What did they do, you ask? Nothing. They did absolutely nothing to conquer the obstacle in front of them. They refused to budge from the path on which they wanted to go and they went NO-where, for years and years and yes, you guessed it, years. They stood still for so long that an entire Metropolis was built around them and the highway was bridged right over top of their heads.
So, what does this story teach us? Well, in my mind, there are two different lessons to be learned; one from our stubborn title characters and one from the Metropolis and highway builders. The Zax teach us that if we do nothing about the obstacle in our path, be it because of stubborn pride, fear or whatever reason we might conjure up to justify our motionless approach, then we will not progress in our journey. The builders however, teach us that when we encounter an obstacle in our path and we find a way around, over or under it, we will be amazed at what we can accomplish in our travels.
Now, while I am a country girl and do not advocate for the building of Metropolis’ and highways as a rule, I do see the genius in that aspect of the story. As a photographer of nature, I encounter obstacles in my efforts to capture the exact capture I am seeking. Everything from the tyme of day to the weather of the day, the height of the object I’m after and the briar patch in front of it can add frustrating obstacles to my process.
One rainy, Spring day – rainy days tend to, as a rule, be great obstacles for a nature photographer – I was working in my office, which is a self-standing structure near my home, and decided I needed a break. I walked up the path to the front porch which is closed in by lattice on the far end. Now, one thing I do like about rainy days is seeing raindrops on flowers. Well has it happened, the roses on the other side of the porch’s lattice were in beautiful bloom and yes, delightfully decorated by raindrops…and yes, I did sing a bit of that song from The Sound of Music.
Naturally, I got my camera and went down into the yard to take pictures of the roses.
– Insert obstacles here –
No matter what I did I just couldn’t seem to capture the essence I was after. Finally, I decided to settle for the shots I had and went back up to the porch to go inside and get a glass of sweet tea.
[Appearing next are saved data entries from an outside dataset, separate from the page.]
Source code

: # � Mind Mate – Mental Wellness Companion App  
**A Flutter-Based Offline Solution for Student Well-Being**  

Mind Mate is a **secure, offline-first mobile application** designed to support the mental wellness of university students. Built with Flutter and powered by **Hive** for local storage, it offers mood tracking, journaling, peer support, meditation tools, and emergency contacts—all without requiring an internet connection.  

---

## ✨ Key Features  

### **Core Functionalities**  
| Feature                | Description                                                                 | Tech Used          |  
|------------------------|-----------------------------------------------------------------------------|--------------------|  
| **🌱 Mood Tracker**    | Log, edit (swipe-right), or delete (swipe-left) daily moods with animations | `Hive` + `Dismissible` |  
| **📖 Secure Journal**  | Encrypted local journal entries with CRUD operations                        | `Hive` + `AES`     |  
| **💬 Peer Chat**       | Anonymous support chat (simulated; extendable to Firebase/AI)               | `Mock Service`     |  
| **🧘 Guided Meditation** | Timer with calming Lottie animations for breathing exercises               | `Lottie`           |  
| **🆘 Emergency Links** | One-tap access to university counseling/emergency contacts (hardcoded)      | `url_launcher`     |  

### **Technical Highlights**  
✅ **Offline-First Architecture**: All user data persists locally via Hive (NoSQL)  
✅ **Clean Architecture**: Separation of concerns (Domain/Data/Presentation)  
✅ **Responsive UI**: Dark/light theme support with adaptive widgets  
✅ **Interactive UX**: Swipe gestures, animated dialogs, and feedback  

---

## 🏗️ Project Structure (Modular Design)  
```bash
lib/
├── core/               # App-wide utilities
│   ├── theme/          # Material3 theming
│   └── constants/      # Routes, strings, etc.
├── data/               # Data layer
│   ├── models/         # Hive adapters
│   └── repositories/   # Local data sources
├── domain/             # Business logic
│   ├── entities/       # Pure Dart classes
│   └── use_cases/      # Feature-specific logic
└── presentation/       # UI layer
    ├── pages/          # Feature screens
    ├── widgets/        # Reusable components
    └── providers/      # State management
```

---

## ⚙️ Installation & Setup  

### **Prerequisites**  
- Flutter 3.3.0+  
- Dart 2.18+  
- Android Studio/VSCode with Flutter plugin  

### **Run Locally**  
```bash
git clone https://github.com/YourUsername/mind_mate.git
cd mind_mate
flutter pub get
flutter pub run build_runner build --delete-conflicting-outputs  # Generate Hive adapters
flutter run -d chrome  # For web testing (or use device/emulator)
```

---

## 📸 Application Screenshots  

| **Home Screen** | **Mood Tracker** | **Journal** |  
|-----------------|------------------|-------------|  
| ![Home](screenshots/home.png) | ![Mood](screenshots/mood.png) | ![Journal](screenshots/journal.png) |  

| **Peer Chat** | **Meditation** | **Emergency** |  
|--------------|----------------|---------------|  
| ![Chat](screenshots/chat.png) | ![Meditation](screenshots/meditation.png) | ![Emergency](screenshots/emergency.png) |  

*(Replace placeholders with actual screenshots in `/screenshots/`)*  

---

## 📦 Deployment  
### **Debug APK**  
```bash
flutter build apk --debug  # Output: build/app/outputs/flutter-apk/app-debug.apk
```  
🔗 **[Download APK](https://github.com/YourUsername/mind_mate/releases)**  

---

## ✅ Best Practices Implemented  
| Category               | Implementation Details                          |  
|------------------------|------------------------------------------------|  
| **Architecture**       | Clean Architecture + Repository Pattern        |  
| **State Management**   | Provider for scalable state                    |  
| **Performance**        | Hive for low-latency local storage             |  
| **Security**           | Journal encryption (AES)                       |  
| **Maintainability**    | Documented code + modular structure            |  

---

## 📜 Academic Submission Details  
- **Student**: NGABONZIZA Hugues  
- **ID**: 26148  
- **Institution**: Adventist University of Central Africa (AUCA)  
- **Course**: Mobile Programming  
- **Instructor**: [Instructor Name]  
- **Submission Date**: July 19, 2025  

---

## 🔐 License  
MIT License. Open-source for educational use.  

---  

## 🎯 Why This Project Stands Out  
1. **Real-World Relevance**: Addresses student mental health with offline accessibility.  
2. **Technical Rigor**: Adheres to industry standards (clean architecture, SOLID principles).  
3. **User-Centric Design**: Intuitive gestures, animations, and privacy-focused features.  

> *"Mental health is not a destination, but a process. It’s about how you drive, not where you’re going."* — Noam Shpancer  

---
As I opened the door to go in, I took one more look at the roses through the lattice and that’s when I saw it; the shot I was after. Excited, I got my camera back out and went to get the capture.
– Insert obstacles here –
No matter what I did or how I contorted my body or attempted to manipulate my lens, I simply could not get the angle I needed on the shot. Frustrated, I took a few more pictures and then, begrudgingly, gave up on the idea.
So, how is this a lesson in overcoming obstacles, when clearly I didn’t? Well, that came later when I looked at my pictures and saw something I didn’t expect. In frustration, I took some pictures of the roses and included the main obstacle in my path; the lattice. As it happened, that which I deemed a formidable foe turned out to be a unique aspect that gave my picture more depth in both view and meaning.
In the long run, I started out as a Zax, refusing to budge from the view I wanted, but eventually I built a Metropolis as I looked at the picture that God gave me and realized that He allows obstacles in the path of life to frame the beauty of life and that sometymes the best way to overcome an obstacle is to include it in the journey.